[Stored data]
────

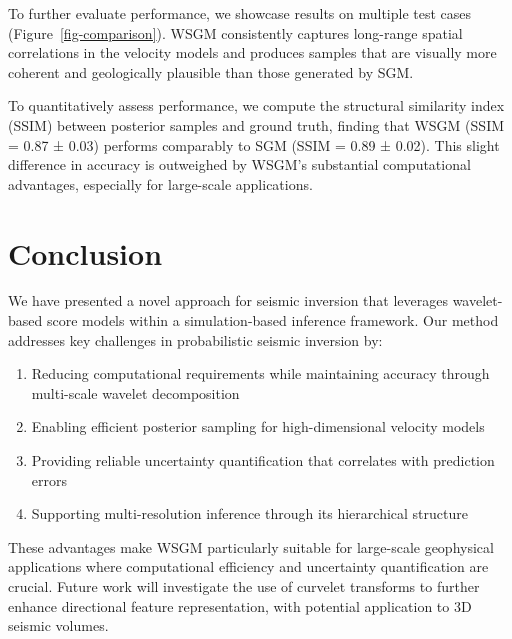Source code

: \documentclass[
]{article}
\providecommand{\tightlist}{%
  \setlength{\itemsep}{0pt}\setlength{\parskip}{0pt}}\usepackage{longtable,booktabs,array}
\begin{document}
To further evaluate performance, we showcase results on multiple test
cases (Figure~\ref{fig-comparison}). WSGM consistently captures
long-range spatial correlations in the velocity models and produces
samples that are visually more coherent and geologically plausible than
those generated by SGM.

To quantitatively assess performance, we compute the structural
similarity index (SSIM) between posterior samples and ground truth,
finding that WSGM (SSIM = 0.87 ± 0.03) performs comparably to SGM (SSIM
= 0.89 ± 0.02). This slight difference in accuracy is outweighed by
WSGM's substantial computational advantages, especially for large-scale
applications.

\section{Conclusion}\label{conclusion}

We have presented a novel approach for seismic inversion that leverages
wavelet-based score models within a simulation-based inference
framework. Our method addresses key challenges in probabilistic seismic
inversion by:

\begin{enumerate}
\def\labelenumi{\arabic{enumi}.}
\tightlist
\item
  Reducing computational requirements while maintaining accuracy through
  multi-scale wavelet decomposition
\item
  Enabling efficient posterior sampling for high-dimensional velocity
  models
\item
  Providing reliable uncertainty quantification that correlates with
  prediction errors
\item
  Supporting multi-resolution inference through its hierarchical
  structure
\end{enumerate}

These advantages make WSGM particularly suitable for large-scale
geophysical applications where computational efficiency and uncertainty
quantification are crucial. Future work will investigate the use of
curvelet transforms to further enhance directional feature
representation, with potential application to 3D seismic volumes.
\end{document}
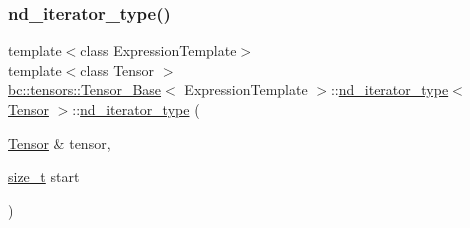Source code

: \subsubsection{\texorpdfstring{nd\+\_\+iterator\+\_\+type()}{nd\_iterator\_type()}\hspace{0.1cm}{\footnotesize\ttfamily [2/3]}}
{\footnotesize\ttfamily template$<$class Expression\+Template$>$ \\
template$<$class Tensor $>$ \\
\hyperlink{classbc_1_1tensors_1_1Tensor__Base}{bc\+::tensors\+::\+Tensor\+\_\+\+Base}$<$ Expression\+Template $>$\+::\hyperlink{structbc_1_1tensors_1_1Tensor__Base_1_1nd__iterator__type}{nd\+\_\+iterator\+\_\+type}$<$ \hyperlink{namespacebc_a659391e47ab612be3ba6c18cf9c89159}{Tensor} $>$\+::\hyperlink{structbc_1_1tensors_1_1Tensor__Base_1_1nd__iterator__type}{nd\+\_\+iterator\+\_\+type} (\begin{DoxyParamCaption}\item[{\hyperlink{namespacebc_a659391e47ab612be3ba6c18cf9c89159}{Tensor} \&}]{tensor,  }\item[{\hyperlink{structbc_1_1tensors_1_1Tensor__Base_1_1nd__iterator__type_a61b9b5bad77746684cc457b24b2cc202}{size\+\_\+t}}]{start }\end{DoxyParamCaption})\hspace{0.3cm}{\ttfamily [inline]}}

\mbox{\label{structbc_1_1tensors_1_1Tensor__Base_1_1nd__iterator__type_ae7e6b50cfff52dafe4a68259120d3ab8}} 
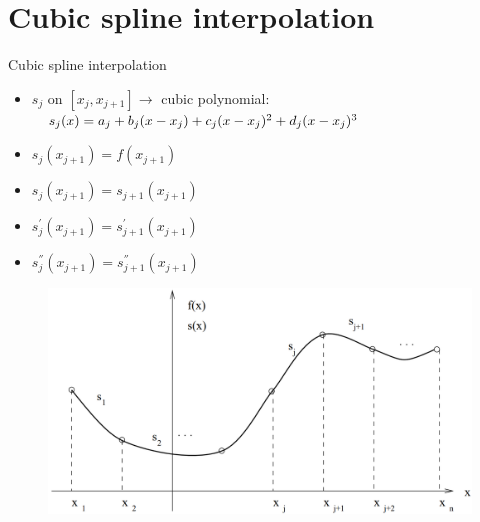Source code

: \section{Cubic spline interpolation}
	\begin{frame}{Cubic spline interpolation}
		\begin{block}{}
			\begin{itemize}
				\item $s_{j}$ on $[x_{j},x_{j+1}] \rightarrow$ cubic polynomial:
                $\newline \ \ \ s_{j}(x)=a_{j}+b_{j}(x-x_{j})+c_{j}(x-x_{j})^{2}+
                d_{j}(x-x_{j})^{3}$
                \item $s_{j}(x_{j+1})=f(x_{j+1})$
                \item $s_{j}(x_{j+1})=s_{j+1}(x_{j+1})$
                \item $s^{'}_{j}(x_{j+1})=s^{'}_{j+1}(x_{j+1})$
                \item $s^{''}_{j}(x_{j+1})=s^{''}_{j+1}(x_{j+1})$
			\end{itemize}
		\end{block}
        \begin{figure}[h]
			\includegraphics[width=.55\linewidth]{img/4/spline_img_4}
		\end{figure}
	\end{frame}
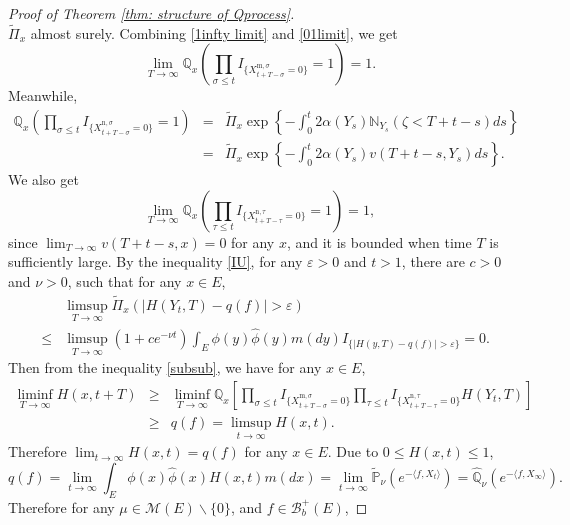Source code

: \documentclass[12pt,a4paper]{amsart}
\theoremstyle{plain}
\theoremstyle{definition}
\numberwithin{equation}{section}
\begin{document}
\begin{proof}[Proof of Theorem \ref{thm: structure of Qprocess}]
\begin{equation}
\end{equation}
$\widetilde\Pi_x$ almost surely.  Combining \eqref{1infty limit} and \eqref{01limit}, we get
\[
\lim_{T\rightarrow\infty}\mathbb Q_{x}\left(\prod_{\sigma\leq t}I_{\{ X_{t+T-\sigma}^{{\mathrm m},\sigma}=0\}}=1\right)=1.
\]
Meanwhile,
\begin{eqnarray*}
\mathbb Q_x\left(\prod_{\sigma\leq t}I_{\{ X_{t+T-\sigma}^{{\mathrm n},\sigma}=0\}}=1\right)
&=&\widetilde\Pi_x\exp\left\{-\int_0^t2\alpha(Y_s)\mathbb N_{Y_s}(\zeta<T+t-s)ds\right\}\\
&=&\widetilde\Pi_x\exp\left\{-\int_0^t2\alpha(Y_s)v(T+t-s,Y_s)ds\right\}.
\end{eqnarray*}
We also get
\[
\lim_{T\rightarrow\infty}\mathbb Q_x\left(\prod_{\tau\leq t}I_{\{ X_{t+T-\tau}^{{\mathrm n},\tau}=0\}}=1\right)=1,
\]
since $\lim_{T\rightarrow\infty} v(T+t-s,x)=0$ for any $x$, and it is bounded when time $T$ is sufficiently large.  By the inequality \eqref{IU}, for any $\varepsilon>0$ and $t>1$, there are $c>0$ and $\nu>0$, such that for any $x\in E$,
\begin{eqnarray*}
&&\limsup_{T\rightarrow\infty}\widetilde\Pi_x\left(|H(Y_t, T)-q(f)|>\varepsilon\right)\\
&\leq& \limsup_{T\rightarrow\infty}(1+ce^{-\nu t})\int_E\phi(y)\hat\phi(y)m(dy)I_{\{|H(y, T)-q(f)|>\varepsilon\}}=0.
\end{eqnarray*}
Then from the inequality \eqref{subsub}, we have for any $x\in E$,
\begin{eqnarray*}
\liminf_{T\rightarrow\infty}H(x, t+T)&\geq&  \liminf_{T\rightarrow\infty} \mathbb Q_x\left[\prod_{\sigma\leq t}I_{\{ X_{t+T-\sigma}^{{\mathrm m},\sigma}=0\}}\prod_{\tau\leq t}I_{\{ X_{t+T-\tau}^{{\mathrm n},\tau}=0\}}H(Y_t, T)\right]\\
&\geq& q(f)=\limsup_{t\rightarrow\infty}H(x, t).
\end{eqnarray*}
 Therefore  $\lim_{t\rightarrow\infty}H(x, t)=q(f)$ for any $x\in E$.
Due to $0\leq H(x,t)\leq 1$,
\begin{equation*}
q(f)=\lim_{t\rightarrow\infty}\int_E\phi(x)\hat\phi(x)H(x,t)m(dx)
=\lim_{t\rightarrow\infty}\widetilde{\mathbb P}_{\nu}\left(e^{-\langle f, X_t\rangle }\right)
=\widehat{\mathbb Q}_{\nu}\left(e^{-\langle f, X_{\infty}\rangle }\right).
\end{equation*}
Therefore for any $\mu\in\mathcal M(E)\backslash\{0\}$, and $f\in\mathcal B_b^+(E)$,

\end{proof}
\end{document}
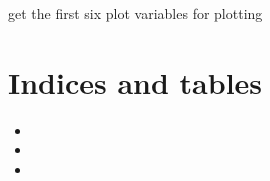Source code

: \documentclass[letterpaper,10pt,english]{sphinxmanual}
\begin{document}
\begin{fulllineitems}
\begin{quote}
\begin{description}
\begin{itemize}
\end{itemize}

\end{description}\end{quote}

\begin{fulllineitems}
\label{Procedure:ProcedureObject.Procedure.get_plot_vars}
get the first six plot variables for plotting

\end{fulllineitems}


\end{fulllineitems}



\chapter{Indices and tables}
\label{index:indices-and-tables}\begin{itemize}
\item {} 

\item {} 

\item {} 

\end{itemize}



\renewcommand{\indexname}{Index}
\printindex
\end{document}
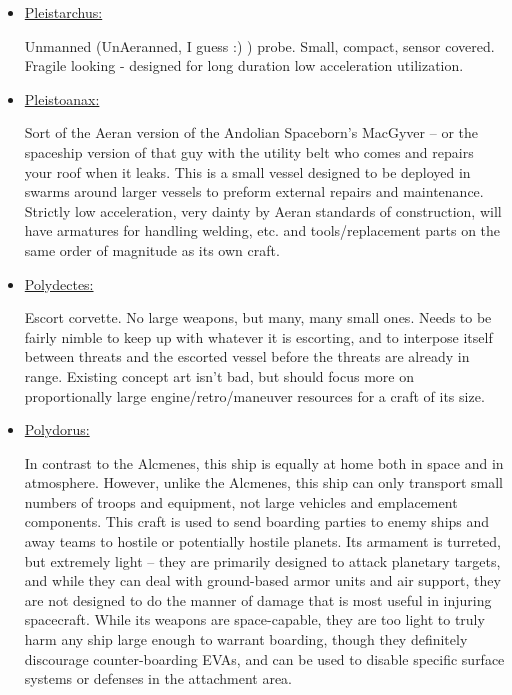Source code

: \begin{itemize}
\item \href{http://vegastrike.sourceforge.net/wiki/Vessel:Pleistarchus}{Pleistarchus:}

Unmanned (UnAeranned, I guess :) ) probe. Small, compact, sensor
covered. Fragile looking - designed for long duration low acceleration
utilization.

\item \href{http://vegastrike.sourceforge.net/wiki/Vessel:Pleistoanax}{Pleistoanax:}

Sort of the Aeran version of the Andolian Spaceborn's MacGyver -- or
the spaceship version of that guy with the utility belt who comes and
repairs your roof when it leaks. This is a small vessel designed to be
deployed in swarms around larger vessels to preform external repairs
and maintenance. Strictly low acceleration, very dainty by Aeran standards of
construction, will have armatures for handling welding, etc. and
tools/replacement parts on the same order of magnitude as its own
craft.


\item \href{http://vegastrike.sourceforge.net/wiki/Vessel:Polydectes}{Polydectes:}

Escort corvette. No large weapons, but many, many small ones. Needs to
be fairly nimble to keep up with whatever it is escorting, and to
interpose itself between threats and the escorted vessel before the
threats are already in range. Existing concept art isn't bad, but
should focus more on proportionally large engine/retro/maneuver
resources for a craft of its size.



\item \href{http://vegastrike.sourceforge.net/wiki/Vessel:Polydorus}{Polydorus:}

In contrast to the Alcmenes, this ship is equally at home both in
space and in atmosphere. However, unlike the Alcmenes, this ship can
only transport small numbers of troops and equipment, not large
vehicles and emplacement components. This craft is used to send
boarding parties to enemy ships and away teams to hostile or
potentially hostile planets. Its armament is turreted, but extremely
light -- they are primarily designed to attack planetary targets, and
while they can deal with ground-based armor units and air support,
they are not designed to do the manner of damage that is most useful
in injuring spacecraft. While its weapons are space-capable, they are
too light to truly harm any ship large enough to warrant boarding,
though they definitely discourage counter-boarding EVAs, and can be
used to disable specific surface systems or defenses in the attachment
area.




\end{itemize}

────

*TASK BRIEF*:
Search the lines above for the string "langle" and copy each line that has it.

*TASK OUTPUT*:
=\lim_{t\rightarrow\infty}\widetilde{\mathbb P}_{\nu}\left(e^{-\langle f, X_t\rangle }\right)
=\widehat{\mathbb Q}_{\nu}\left(e^{-\langle f, X_{\infty}\rangle }\right).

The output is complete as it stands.